- [AIM OF THE EXERCISE]: Return, word for word, only the lines of the data below that lie between the line with "[117:23] (humming) (soft music)" and the line with "[119:43] That'd be", those two lines included.

- [RECORDS PROVIDED]:

|---|

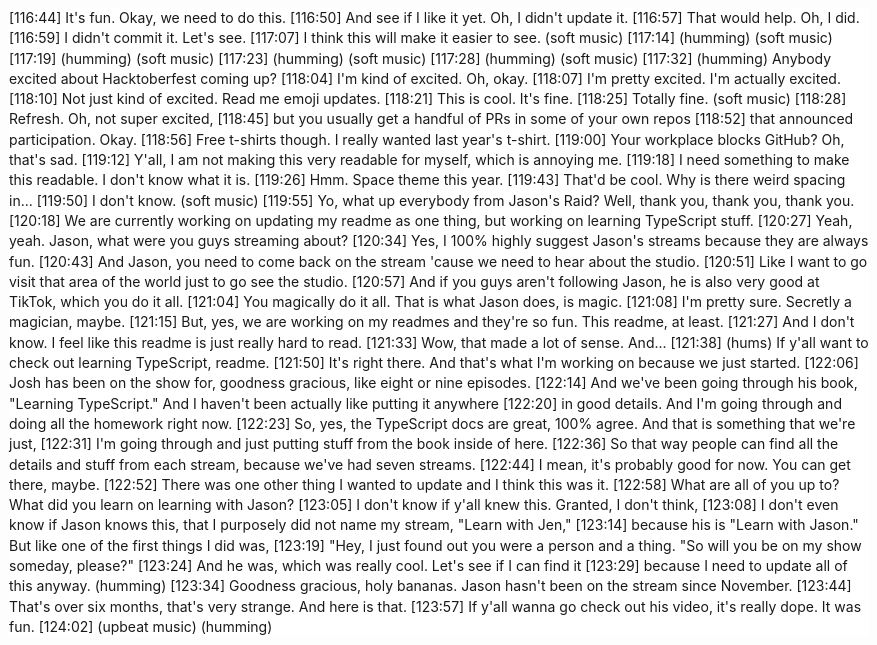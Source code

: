 [116:44] It's fun. Okay, we need to do this.
[116:50] And see if I like it yet. Oh, I didn't update it.
[116:57] That would help. Oh, I did.
[116:59] I didn't commit it. Let's see.
[117:07] I think this will make it easier to see. (soft music)
[117:14] (humming) (soft music)
[117:19] (humming) (soft music)
[117:23] (humming) (soft music)
[117:28] (humming) (soft music)
[117:32] (humming) Anybody excited about Hacktoberfest coming up?
[118:04] I'm kind of excited. Oh, okay.
[118:07] I'm pretty excited. I'm actually excited.
[118:10] Not just kind of excited. Read me emoji updates.
[118:21] This is cool. It's fine.
[118:25] Totally fine. (soft music)
[118:28] Refresh. Oh, not super excited,
[118:45] but you usually get a handful of PRs in some of your own repos
[118:52] that announced participation. Okay.
[118:56] Free t-shirts though. I really wanted last year's t-shirt.
[119:00] Your workplace blocks GitHub? Oh, that's sad.
[119:12] Y'all, I am not making this very readable for myself, which is annoying me.
[119:18] I need something to make this readable. I don't know what it is.
[119:26] Hmm. Space theme this year.
[119:43] That'd be cool. Why is there weird spacing in...
[119:50] I don't know. (soft music)
[119:55] Yo, what up everybody from Jason's Raid? Well, thank you, thank you, thank you.
[120:18] We are currently working on updating my readme as one thing, but working on learning TypeScript stuff.
[120:27] Yeah, yeah. Jason, what were you guys streaming about?
[120:34] Yes, I 100% highly suggest Jason's streams because they are always fun.
[120:43] And Jason, you need to come back on the stream 'cause we need to hear about the studio.
[120:51] Like I want to go visit that area of the world just to go see the studio.
[120:57] And if you guys aren't following Jason, he is also very good at TikTok, which you do it all.
[121:04] You magically do it all. That is what Jason does, is magic.
[121:08] I'm pretty sure. Secretly a magician, maybe.
[121:15] But, yes, we are working on my readmes and they're so fun. This readme, at least.
[121:27] And I don't know. I feel like this readme is just really hard to read.
[121:33] Wow, that made a lot of sense. And...
[121:38] (hums) If y'all want to check out learning TypeScript, readme.
[121:50] It's right there. And that's what I'm working on because we just started.
[122:06] Josh has been on the show for, goodness gracious, like eight or nine episodes.
[122:14] And we've been going through his book, "Learning TypeScript." And I haven't been actually like putting it anywhere
[122:20] in good details. And I'm going through and doing all the homework right now.
[122:23] So, yes, the TypeScript docs are great, 100% agree. And that is something that we're just,
[122:31] I'm going through and just putting stuff from the book inside of here.
[122:36] So that way people can find all the details and stuff from each stream, because we've had seven streams.
[122:44] I mean, it's probably good for now. You can get there, maybe.
[122:52] There was one other thing I wanted to update and I think this was it.
[122:58] What are all of you up to? What did you learn on learning with Jason?
[123:05] I don't know if y'all knew this. Granted, I don't think,
[123:08] I don't even know if Jason knows this, that I purposely did not name my stream, "Learn with Jen,"
[123:14] because his is "Learn with Jason." But like one of the first things I did was,
[123:19] "Hey, I just found out you were a person and a thing. "So will you be on my show someday, please?"
[123:24] And he was, which was really cool. Let's see if I can find it
[123:29] because I need to update all of this anyway. (humming)
[123:34] Goodness gracious, holy bananas. Jason hasn't been on the stream since November.
[123:44] That's over six months, that's very strange. And here is that.
[123:57] If y'all wanna go check out his video, it's really dope. It was fun.
[124:02] (upbeat music) (humming)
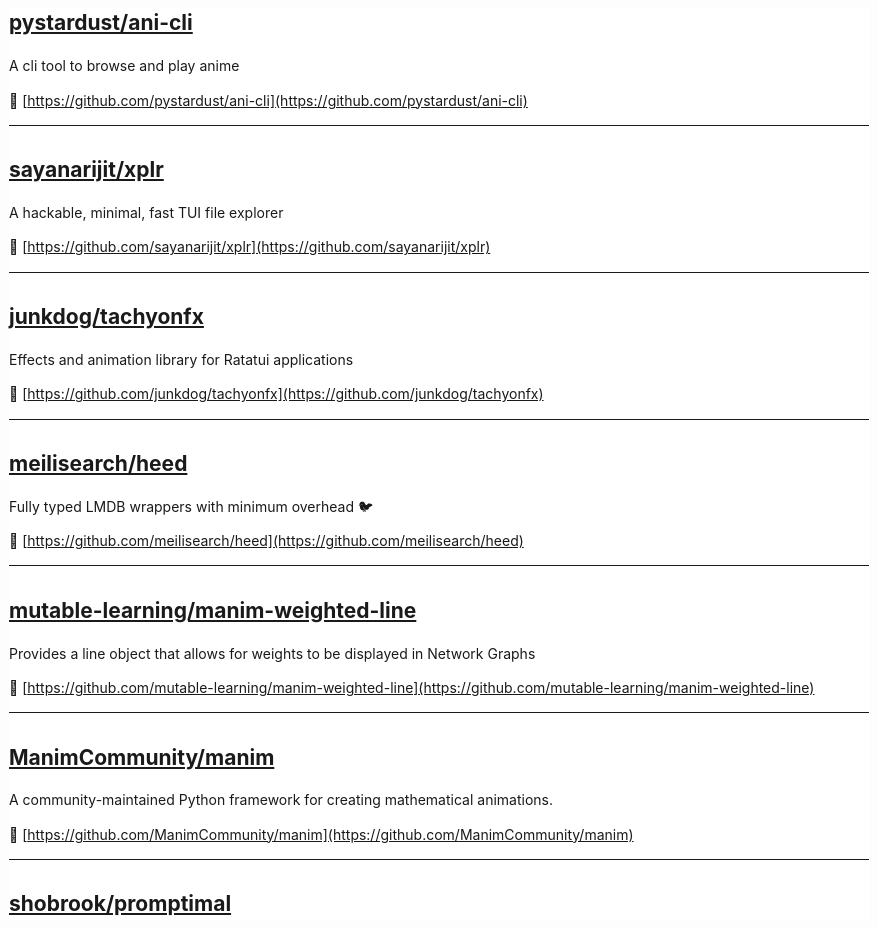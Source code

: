 ## [pystardust/ani-cli](https://github.com/pystardust/ani-cli)

A cli tool to browse and play anime

🔗 [https://github.com/pystardust/ani-cli](https://github.com/pystardust/ani-cli)

---

## [sayanarijit/xplr](https://github.com/sayanarijit/xplr)

A hackable, minimal, fast TUI file explorer

🔗 [https://github.com/sayanarijit/xplr](https://github.com/sayanarijit/xplr)

---

## [junkdog/tachyonfx](https://github.com/junkdog/tachyonfx)

Effects and animation library for Ratatui applications

🔗 [https://github.com/junkdog/tachyonfx](https://github.com/junkdog/tachyonfx)

---

## [meilisearch/heed](https://github.com/meilisearch/heed)

Fully typed LMDB wrappers with minimum overhead 🐦

🔗 [https://github.com/meilisearch/heed](https://github.com/meilisearch/heed)

---

## [mutable-learning/manim-weighted-line](https://github.com/mutable-learning/manim-weighted-line)

Provides a line object that allows for weights to be displayed in Network Graphs

🔗 [https://github.com/mutable-learning/manim-weighted-line](https://github.com/mutable-learning/manim-weighted-line)

---

## [ManimCommunity/manim](https://github.com/ManimCommunity/manim)

A community-maintained Python framework for creating mathematical animations.

🔗 [https://github.com/ManimCommunity/manim](https://github.com/ManimCommunity/manim)

---

## [shobrook/promptimal](https://github.com/shobrook/promptimal)
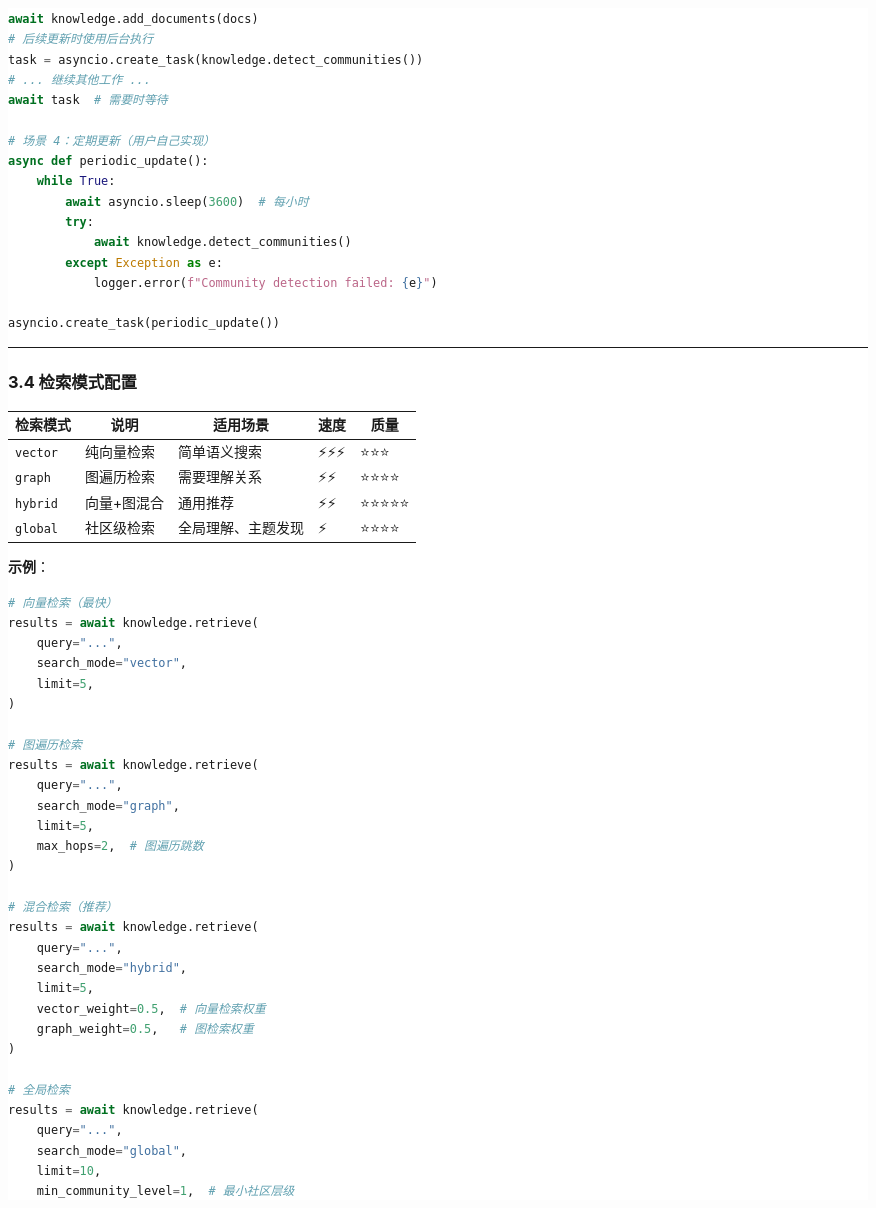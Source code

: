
 ```python
await knowledge.add_documents(docs)
# 后续更新时使用后台执行
task = asyncio.create_task(knowledge.detect_communities())
# ... 继续其他工作 ...
await task  # 需要时等待

# 场景 4：定期更新（用户自己实现）
async def periodic_update():
    while True:
        await asyncio.sleep(3600)  # 每小时
        try:
            await knowledge.detect_communities()
        except Exception as e:
            logger.error(f"Community detection failed: {e}")

asyncio.create_task(periodic_update())
```

---

### 3.4 检索模式配置

| 检索模式 | 说明 | 适用场景 | 速度 | 质量 |
|---------|------|---------|------|------|
| `vector` | 纯向量检索 | 简单语义搜索 | ⚡⚡⚡ | ⭐⭐⭐ |
| `graph` | 图遍历检索 | 需要理解关系 | ⚡⚡ | ⭐⭐⭐⭐ |
| `hybrid` | 向量+图混合 | 通用推荐 | ⚡⚡ | ⭐⭐⭐⭐⭐ |
| `global` | 社区级检索 | 全局理解、主题发现 | ⚡ | ⭐⭐⭐⭐ |

**示例**：

```python
# 向量检索（最快）
results = await knowledge.retrieve(
    query="...",
    search_mode="vector",
    limit=5,
)

# 图遍历检索
results = await knowledge.retrieve(
    query="...",
    search_mode="graph",
    limit=5,
    max_hops=2,  # 图遍历跳数
)

# 混合检索（推荐）
results = await knowledge.retrieve(
    query="...",
    search_mode="hybrid",
    limit=5,
    vector_weight=0.5,  # 向量检索权重
    graph_weight=0.5,   # 图检索权重
)

# 全局检索
results = await knowledge.retrieve(
    query="...",
    search_mode="global",
    limit=10,
    min_community_level=1,  # 最小社区层级
```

|---|

- [EXERCISE OUTPUT]:
[117:23] (humming) (soft music)
[117:28] (humming) (soft music)
[117:32] (humming) Anybody excited about Hacktoberfest coming up?
[118:04] I'm kind of excited. Oh, okay.
[118:07] I'm pretty excited. I'm actually excited.
[118:10] Not just kind of excited. Read me emoji updates.
[118:21] This is cool. It's fine.
[118:25] Totally fine. (soft music)
[118:28] Refresh. Oh, not super excited,
[118:45] but you usually get a handful of PRs in some of your own repos
[118:52] that announced participation. Okay.
[118:56] Free t-shirts though. I really wanted last year's t-shirt.
[119:00] Your workplace blocks GitHub? Oh, that's sad.
[119:12] Y'all, I am not making this very readable for myself, which is annoying me.
[119:18] I need something to make this readable. I don't know what it is.
[119:26] Hmm. Space theme this year.
[119:43] That'd be cool. Why is there weird spacing in...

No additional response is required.